* _TO DO_
Pull out every line below holding the word "many".

----- DATA

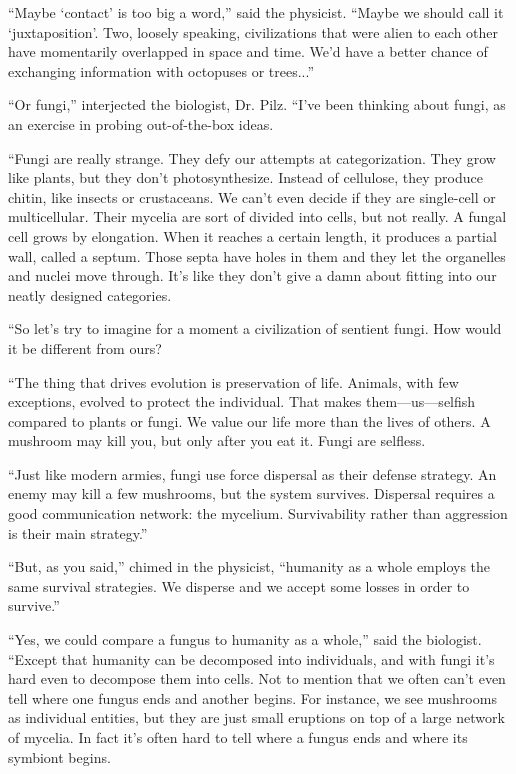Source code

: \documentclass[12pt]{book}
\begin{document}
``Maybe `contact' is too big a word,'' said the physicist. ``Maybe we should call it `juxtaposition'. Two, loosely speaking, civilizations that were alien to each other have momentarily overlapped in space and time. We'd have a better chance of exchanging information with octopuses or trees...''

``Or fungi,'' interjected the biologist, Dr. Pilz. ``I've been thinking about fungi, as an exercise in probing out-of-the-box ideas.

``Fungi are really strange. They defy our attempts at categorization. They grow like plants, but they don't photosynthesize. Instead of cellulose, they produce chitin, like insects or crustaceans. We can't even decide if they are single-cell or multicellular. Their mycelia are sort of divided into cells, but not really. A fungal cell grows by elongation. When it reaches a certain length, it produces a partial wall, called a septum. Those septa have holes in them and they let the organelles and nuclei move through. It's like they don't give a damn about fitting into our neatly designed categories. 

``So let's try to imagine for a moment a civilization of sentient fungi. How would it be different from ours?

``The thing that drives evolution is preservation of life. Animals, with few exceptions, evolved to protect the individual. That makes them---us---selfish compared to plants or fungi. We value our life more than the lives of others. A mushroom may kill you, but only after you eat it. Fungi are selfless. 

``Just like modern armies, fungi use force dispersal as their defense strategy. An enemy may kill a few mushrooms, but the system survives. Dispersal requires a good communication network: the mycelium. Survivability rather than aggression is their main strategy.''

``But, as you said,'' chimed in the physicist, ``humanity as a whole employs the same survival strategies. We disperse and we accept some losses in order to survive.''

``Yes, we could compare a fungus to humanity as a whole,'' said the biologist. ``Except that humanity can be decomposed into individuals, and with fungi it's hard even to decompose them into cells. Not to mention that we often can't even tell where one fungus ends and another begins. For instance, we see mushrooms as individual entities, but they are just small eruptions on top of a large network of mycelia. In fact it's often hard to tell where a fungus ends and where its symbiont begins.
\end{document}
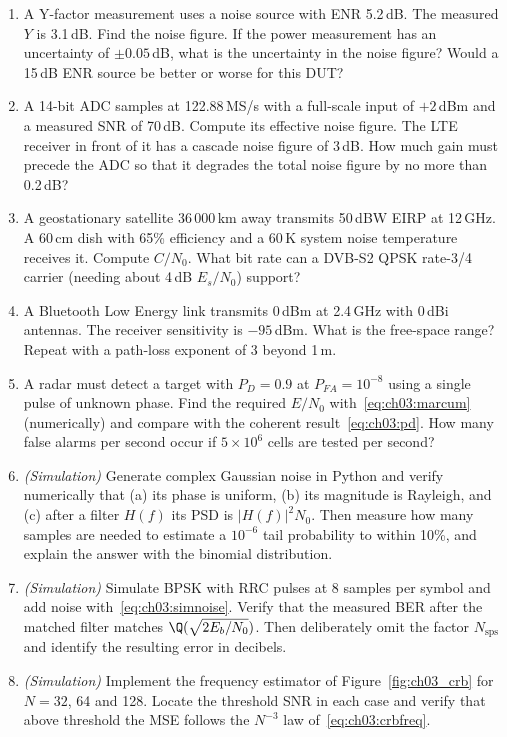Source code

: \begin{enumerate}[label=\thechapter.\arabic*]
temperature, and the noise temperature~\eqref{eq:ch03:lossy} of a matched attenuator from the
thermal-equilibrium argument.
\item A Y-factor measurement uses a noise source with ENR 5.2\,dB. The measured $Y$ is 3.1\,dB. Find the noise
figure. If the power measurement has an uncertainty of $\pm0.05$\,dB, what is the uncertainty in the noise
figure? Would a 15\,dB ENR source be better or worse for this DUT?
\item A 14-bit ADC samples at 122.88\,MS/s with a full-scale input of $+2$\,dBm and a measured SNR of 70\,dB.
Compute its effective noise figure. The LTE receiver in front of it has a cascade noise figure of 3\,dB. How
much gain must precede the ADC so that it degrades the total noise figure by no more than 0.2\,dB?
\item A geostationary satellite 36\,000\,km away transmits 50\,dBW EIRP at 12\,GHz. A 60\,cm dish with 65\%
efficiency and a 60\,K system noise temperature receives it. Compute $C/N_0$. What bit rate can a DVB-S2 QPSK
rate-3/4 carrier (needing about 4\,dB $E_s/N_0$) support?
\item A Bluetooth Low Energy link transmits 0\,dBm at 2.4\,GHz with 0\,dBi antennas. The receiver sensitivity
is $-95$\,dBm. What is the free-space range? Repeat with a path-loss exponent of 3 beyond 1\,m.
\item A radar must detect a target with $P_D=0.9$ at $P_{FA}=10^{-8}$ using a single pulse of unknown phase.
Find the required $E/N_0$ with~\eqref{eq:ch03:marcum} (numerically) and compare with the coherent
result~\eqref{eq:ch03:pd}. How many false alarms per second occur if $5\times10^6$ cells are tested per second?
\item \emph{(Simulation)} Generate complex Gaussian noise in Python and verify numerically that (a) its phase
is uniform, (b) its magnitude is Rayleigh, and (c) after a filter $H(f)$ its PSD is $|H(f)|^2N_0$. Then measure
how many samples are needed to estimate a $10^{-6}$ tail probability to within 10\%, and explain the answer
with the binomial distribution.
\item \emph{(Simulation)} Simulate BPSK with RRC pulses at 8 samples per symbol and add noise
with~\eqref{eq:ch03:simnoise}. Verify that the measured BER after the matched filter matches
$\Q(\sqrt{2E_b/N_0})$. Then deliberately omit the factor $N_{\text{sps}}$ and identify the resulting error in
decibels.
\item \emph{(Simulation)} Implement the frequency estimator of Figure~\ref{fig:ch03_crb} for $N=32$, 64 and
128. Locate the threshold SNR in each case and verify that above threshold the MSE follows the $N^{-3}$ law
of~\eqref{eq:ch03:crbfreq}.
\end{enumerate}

----------

* _SOLVED EXERCISE_
result~\eqref{eq:ch03:pd}. How many false alarms per second occur if $5\times10^6$ cells are tested per second?
how many samples are needed to estimate a $10^{-6}$ tail probability to within 10\%, and explain the answer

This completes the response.